Through various texts, scientific information is shaped and molded as it makes a progression from direct observation in a lab to public awareness in the media. In other words, information in the realm of science flows from a small and highly concentrated source, then seeps out and is redistributed through the literature to an extensive target audience.  Academic journals such as Science interpret data and report it to the scientific community.  The author of an article in such journals, usually the scientist who made a particular discovery, plants the first informative seed-he or she takes the first step in transforming “brute facts” into general knowledge. Magazines and newspapers such as The New York Times then take this growing seed, examine it, reevaluate it, and then distribute its contents to the public.  Writers of these texts must not only comprehend their subject matter, they must also be able to draw conclusions from it that might affect their own audience. The media has to filter the highly concentrated scientific text without diluting its value in order to make it appealing to the public.

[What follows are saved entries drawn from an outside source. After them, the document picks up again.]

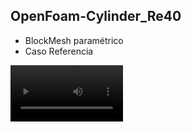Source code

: ## OpenFoam-Cylinder_Re40

- BlockMesh paramétrico
- Caso Referencia

<video src='your URL here' width=180/>
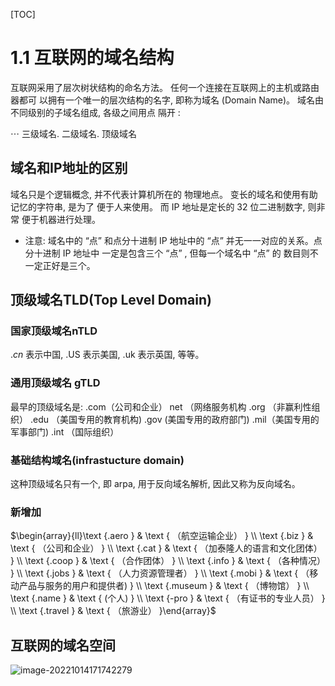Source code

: [TOC]

# 1.1 互联网的域名结构

互联网采用了层次树状结构的命名方法。 任何一个连接在互联网上的主机或路由器都可 以拥有一个唯一的层次结构的名字, 即称为域名 (Domain Name)。
域名由不同级别的子域名组成, 各级之间用点 隔开 :

$\cdots$ 三级域名. 二级域名. 顶级域名

## 域名和IP地址的区别

域名只是个逻辑概念, 并不代表计算机所在的 物理地点。
变长的域名和使用有助记忆的字符串, 是为了 便于人来使用。
而 IP 地址是定长的 32 位二进制数字, 则非常 便于机器进行处理。
- 注意: 域名中的 “点” 和点分十进制 IP 地址中的
“点” 并无一一对应的关系。点分十进制 IP 地址中
一定是包含三个 “点” , 但每一个域名中 “点” 的 数目则不一定正好是三个。

## 顶级域名TLD(Top Level Domain)

### 国家顶级域名nTLD

.$c n$ 表示中国, .US 表示美国, .uk 表示英国, 等等。

### 通用顶级域名 gTLD 

最早的顶级域名是:
.com（公司和企业）
net （网络服务机构
.org （非赢利性组织）
.edu （美国专用的教育机构)
.gov (美国专用的政府部门)
.mil（美国专用的军事部门)
.int （国际组织）

### 基础结构域名(infrastucture domain)

这种顶级域名只有一个, 即 arpa,
用于反向域名解析, 因此又称为反向域名。

### 新增加

$\begin{array}{ll}\text {.aero } & \text { （航空运输企业） } \\ \text {.biz } & \text { （公司和企业） } \\ \text {.cat } & \text { （加泰隆人的语言和文化团体） } \\ \text {.coop } & \text { （合作团体） } \\ \text {.info } & \text { （各种情况） } \\ \text {.jobs } & \text { （人力资源管理者） } \\ \text {.mobi } & \text { （移动产品与服务的用户和提供者) } \\ \text {.museum } & \text { （博物馆） } \\ \text {.name } & \text { (个人) } \\ \text {-pro } & \text { （有证书的专业人员） } \\ \text {.travel } & \text { （旅游业） }\end{array}$

## 互联网的域名空间

![image-20221014171742279](https://mypic-1312707183.cos.ap-nanjing.myqcloud.com/image-20221014171742279.png)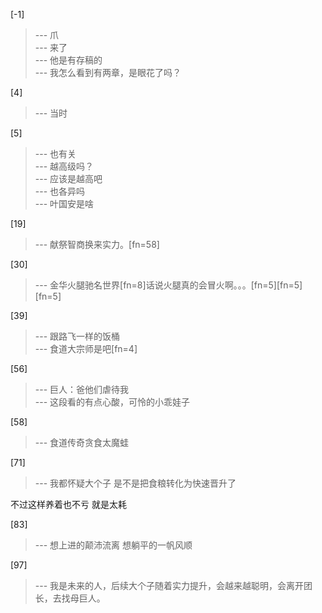 
[-1] 
>--- 爪<br>
>--- 来了<br>
>--- 他是有存稿的<br>
>--- 我怎么看到有两章，是眼花了吗？<br>

[4] 
>--- 当时<br>

[5] 
>--- 也有关<br>
>--- 越高级吗？<br>
>--- 应该是越高吧<br>
>--- 也各异吗<br>
>--- 叶国安是啥<br>

[19] 
>--- 献祭智商换来实力。[fn=58]<br>

[30] 
>--- 金华火腿驰名世界[fn=8]话说火腿真的会冒火啊。。。[fn=5][fn=5][fn=5]<br>

[39] 
>--- 跟路飞一样的饭桶<br>
>--- 食道大宗师是吧[fn=4]<br>

[56] 
>--- 巨人：爸他们虐待我<br>
>--- 这段看的有点心酸，可怜的小乖娃子<br>

[58] 
>--- 食道传奇贪食太魔蛙<br>

[71] 
>--- 我都怀疑大个子
是不是把食粮转化为快速晋升了

不过这样养着也不亏
就是太耗<br>

[83] 
>--- 想上进的颠沛流离
想躺平的一帆风顺<br>

[97] 
>--- 我是未来的人，后续大个子随着实力提升，会越来越聪明，会离开团长，去找母巨人。<br>
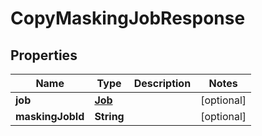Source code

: 

# CopyMaskingJobResponse


## Properties

Name | Type | Description | Notes
------------ | ------------- | ------------- | -------------
**job** | [**Job**](Job.md) |  |  [optional]
**maskingJobId** | **String** |  |  [optional]



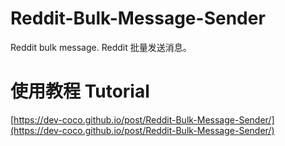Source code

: # Reddit-Bulk-Message-Sender
Reddit bulk message. Reddit 批量发送消息。

# 使用教程 Tutorial
[https://dev-coco.github.io/post/Reddit-Bulk-Message-Sender/](https://dev-coco.github.io/post/Reddit-Bulk-Message-Sender/)
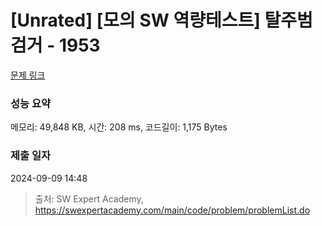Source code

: # [Unrated] [모의 SW 역량테스트] 탈주범 검거 - 1953 

[문제 링크](https://swexpertacademy.com/main/code/problem/problemDetail.do?contestProbId=AV5PpLlKAQ4DFAUq) 

### 성능 요약

메모리: 49,848 KB, 시간: 208 ms, 코드길이: 1,175 Bytes

### 제출 일자

2024-09-09 14:48



> 출처: SW Expert Academy, https://swexpertacademy.com/main/code/problem/problemList.do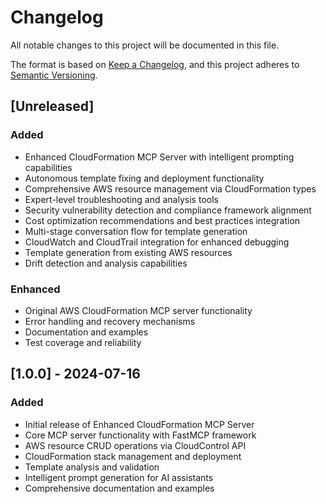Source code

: # Changelog

All notable changes to this project will be documented in this file.

The format is based on [Keep a Changelog](https://keepachangelog.com/en/1.0.0/),
and this project adheres to [Semantic Versioning](https://semver.org/spec/v2.0.0.html).

## [Unreleased]

### Added
- Enhanced CloudFormation MCP Server with intelligent prompting capabilities
- Autonomous template fixing and deployment functionality
- Comprehensive AWS resource management via CloudFormation types
- Expert-level troubleshooting and analysis tools
- Security vulnerability detection and compliance framework alignment
- Cost optimization recommendations and best practices integration
- Multi-stage conversation flow for template generation
- CloudWatch and CloudTrail integration for enhanced debugging
- Template generation from existing AWS resources
- Drift detection and analysis capabilities

### Enhanced
- Original AWS CloudFormation MCP server functionality
- Error handling and recovery mechanisms
- Documentation and examples
- Test coverage and reliability

## [1.0.0] - 2024-07-16

### Added
- Initial release of Enhanced CloudFormation MCP Server
- Core MCP server functionality with FastMCP framework
- AWS resource CRUD operations via CloudControl API
- CloudFormation stack management and deployment
- Template analysis and validation
- Intelligent prompt generation for AI assistants
- Comprehensive documentation and examples
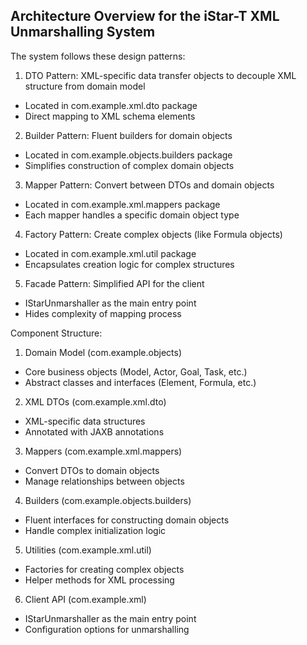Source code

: ## Architecture Overview for the iStar-T XML Unmarshalling System

The system follows these design patterns:

1. DTO Pattern: XML-specific data transfer objects to decouple XML structure from domain model
- Located in com.example.xml.dto package
- Direct mapping to XML schema elements

2. Builder Pattern: Fluent builders for domain objects
- Located in com.example.objects.builders package
- Simplifies construction of complex domain objects

3. Mapper Pattern: Convert between DTOs and domain objects
- Located in com.example.xml.mappers package
- Each mapper handles a specific domain object type

4. Factory Pattern: Create complex objects (like Formula objects)
- Located in com.example.xml.util package
- Encapsulates creation logic for complex structures

5. Facade Pattern: Simplified API for the client
- IStarUnmarshaller as the main entry point
- Hides complexity of mapping process

Component Structure:

1. Domain Model (com.example.objects)
- Core business objects (Model, Actor, Goal, Task, etc.)
- Abstract classes and interfaces (Element, Formula, etc.)

2. XML DTOs (com.example.xml.dto)
- XML-specific data structures
- Annotated with JAXB annotations

3. Mappers (com.example.xml.mappers)
- Convert DTOs to domain objects
- Manage relationships between objects

4. Builders (com.example.objects.builders)
- Fluent interfaces for constructing domain objects
- Handle complex initialization logic

5. Utilities (com.example.xml.util)
- Factories for creating complex objects
- Helper methods for XML processing

6. Client API (com.example.xml)
- IStarUnmarshaller as the main entry point
- Configuration options for unmarshalling
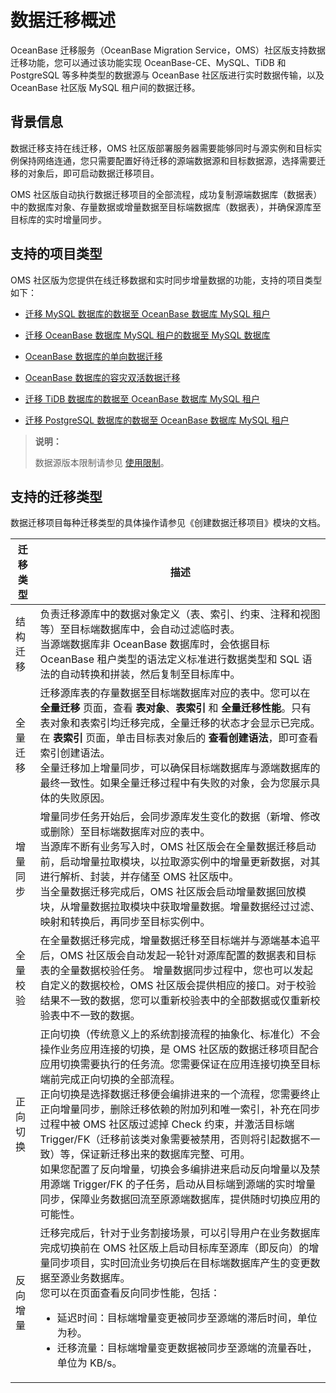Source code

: # 数据迁移概述

OceanBase 迁移服务（OceanBase Migration Service，OMS）社区版支持数据迁移功能，您可以通过该功能实现 OceanBase-CE、MySQL、TiDB 和 PostgreSQL 等多种类型的数据源与 OceanBase 社区版进行实时数据传输，以及 OceanBase 社区版 MySQL 租户间的数据迁移。

## 背景信息

数据迁移支持在线迁移，OMS 社区版部署服务器需要能够同时与源实例和目标实例保持网络连通，您只需要配置好待迁移的源端数据源和目标数据源，选择需要迁移的对象后，即可启动数据迁移项目。

OMS 社区版自动执行数据迁移项目的全部流程，成功复制源端数据库（数据表）中的数据库对象、存量数据或增量数据至目标端数据库（数据表），并确保源库至目标库的实时增量同步。

## 支持的项目类型

OMS 社区版为您提供在线迁移数据和实时同步增量数据的功能，支持的项目类型如下：

* [迁移 MySQL 数据库的数据至 OceanBase 数据库 MySQL 租户](../6.data-migration/3.create-a-project-to-migrate-data-from-a-mysql-tenant-of-oceanbase-database-to-a-mysql-database.md)
  
* [迁移 OceanBase 数据库 MySQL 租户的数据至 MySQL 数据库](../3.create-a-data-migration-project/2.create-a-project-to-migrate-data-from-a-mysql-tenant-of-oceanbase-database-to-a-mysql-database.md)

* [OceanBase 数据库的单向数据迁移](../6.data-migration/11.migrate-data-within-oceanbase-database.md)

* [OceanBase 数据库的容灾双活数据迁移](../6.data-migration/12.create-an-active-active-disaster-recovery-project-in-oceanbase-database.md)

* [迁移 TiDB 数据库的数据至 OceanBase 数据库 MySQL 租户](../6.data-migration/13.create-a-project-to-migrate-data-from-a-tidb-database-to-a-mysql-tenant-of-oceanbase-database.md)

* [迁移 PostgreSQL 数据库的数据至 OceanBase 数据库 MySQL 租户](../6.data-migration/14.create-a-project-to-migrate-data-from-a-pg-database-to-a-mysql-tenant-of-oceanbase-database.md)

>**说明：**
>
>数据源版本限制请参见 [使用限制](../2.product-introduction/4.limits.md)。
  
## 支持的迁移类型

数据迁移项目每种迁移类型的具体操作请参见《创建数据迁移项目》模块的文档。

| **迁移类型** |                                                                                                                                                          **描述**                                                                                                                                                           |
|----------|---------------------------------------------------------------------------------------------------------------------------------------------------------------------------------------------------------------------------------------------------------------------------------------------------------------------------|
| 结构迁移     | 负责迁移源库中的数据对象定义（表、索引、约束、注释和视图等）至目标端数据库中，会自动过滤临时表。 <br>当源端数据库非 OceanBase 数据库时，会依据目标 OceanBase 租户类型的语法定义标准进行数据类型和 SQL 语法的自动转换和拼装，然后复制至目标库中。                                                                                                                                                   |
| 全量迁移     | 迁移源库表的存量数据至目标端数据库对应的表中。您可以在 **全量迁移** 页面，查看 **表对象**、**表索引** 和 **全量迁移性能**。只有表对象和表索引均迁移完成，全量迁移的状态才会显示已完成。<br>在 **表索引** 页面，单击目标表对象后的 **查看创建语法**，即可查看索引创建语法。 <br>全量迁移加上增量同步，可以确保目标端数据库与源端数据库的最终一致性。如果全量迁移过程中有失败的对象，会为您展示具体的失败原因。                                                                                          |
| 增量同步     | 增量同步任务开始后，会同步源库发生变化的数据（新增、修改或删除）至目标端数据库对应的表中。<br> 当源库不断有业务写入时，OMS 社区版会在全量数据迁移启动前，启动增量拉取模块，以拉取源实例中的增量更新数据，对其进行解析、封装，并存储至 OMS 社区版中。 <br>当全量数据迁移完成后，OMS 社区版会启动增量数据回放模块，从增量数据拉取模块中获取增量数据。增量数据经过过滤、映射和转换后，再同步至目标实例中。                                                                                    |
| 全量校验     | 在全量数据迁移完成，增量数据迁移至目标端并与源端基本追平后，OMS 社区版会自动发起一轮针对源库配置的数据表和目标表的全量数据校验任务。 增量数据同步过程中，您也可以发起自定义的数据校检，OMS 社区版会提供相应的接口。对于校验结果不一致的数据，您可以重新校验表中的全部数据或仅重新校验表中不一致的数据。                                                                                                                                       |
| 正向切换     | 正向切换（传统意义上的系统割接流程的抽象化、标准化）不会操作业务应用连接的切换，是 OMS 社区版的数据迁移项目配合应用切换需要执行的任务流。您需要保证在应用连接切换至目标端前完成正向切换的全部流程。<br>正向切换是选择数据迁移便会编排进来的一个流程，您需要终止正向增量同步，删除迁移依赖的附加列和唯一索引，补充在同步过程中被 OMS 社区版过滤掉 Check 约束，并激活目标端 Trigger/FK（迁移前该类对象需要被禁用，否则将引起数据不一致）等，保证新迁移出来的数据库完整、可用。<br>如果您配置了反向增量，切换会多编排进来启动反向增量以及禁用源端 Trigger/FK 的子任务，启动从目标端到源端的实时增量同步，保障业务数据回流至原源端数据库，提供随时切换应用的可能性。 |
| 反向增量     | 迁移完成后，针对于业务割接场景，可以引导用户在业务数据库完成切换前在 OMS 社区版上启动目标库至源库（即反向）的增量同步项目，实时回流业务切换后在目标端数据库产生的变更数据至源业务数据库。<br> 您可以在页面查看反向同步性能，包括： <ul><li> 延迟时间：目标端增量变更被同步至源端的滞后时间，单位为秒。   <li> 迁移流量：目标端增量变更数据被同步至源端的流量吞吐，单位为 KB/s。    </ul>    |
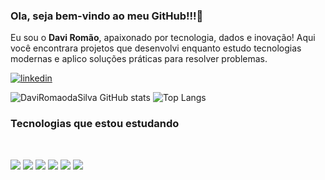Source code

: ### Ola, seja bem-vindo ao meu GitHub!!!👋
Eu sou o **Davi Romão**, apaixonado por tecnologia, dados e inovação! 
Aqui você encontrara projetos que desenvolvi enquanto estudo tecnologias modernas e aplico soluções práticas para resolver problemas.

[![linkedin](https://img.shields.io/badge/LinkedIn-0077B5?style=for-the-badge&logo=linkedin&logoColor=white)](http://www.linkedin.com/in/davi-rom%C3%A3o-da-silva-290942199?utm_source=share&utm_campaing=share_via&utm_content=profile&utm_medium=nadroid_app)


![DaviRomaodaSilva GitHub stats](https://github-readme-stats.vercel.app/api?username=DaviRomaodaSilva&show_icons=true&theme=tokyonight)
![Top Langs](https://github-readme-stats.vercel.app/api/top-langs/?username=DaviRomaodaSilva&hide_progress=true)

### Tecnologias que estou estudando

<div style="display: inline_block"><br/>
<p>
  <img src="https://img.shields.io/badge/-Python-3776AB?style=for-the-badge&logo=python&logoColor=white"/>
  <img src="https://img.shields.io/badge/-CSharp-239120?style=for-the-badge&logo=csharp&logoColor=white"/>
  <img src="https://img.shields.io/badge/-Power%20BI-F2C811?style=for-the-badge&logo=powerbi&logoColor=black"/>
  <img src="https://img.shields.io/badge/-MySQL-4479A1?style=for-the-badge&logo=mysql&logoColor=white"/>
  <img src="https://img.shields.io/badge/-.NET-512BD4?style=for-the-badge&logo=dotnet&logoColor=white"/>
  <img src="https://img.shields.io/badge/-Cloud%20Computing-4285F4?style=for-the-badge&logo=googlecloud&logoColor=white"/>
</p>
<!--
**DaviRomaodaSilva/DaviRomaodaSilva** is a ✨ _special_ ✨ repository because its `README.md` (this file) appears on your GitHub profile.

Here are some ideas to get you started:

- 🔭 I’m currently working on ...
- 🌱 I’m currently learning ...
- 👯 I’m looking to collaborate on ...
- 🤔 I’m looking for help with ...
- 💬 Ask me about ...
- 📫 How to reach me: ...
- 😄 Pronouns: ...
- ⚡ Fun fact: ...
-->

If the authors of both of these forms of scientific literature are able to present ideas clearly and effectively, then their audience can be directly influenced by their writing.  This is the end goal of any author of science within the spectrum-to influence and persuade a reader of the validity of his or her argument.  Whether through the organization and presentation of experimental data, or by the powerful emphasis of the effect of technology on the world, both scientists and journalists seek to convince their audience of the importance of a specific discovery, idea, or conjecture.  In his article “Rhetorical Analysis” Alan Gross describes the dependence of scientific texts on rhetoric:

We live in an intellectual climate in which the reality of quarks or gravitational lenses is arguably a matter of persuasion; such a climate is a natural environment for the revival of a rhetoric that has as its field of analysis the claims to knowledge that science makes. (363)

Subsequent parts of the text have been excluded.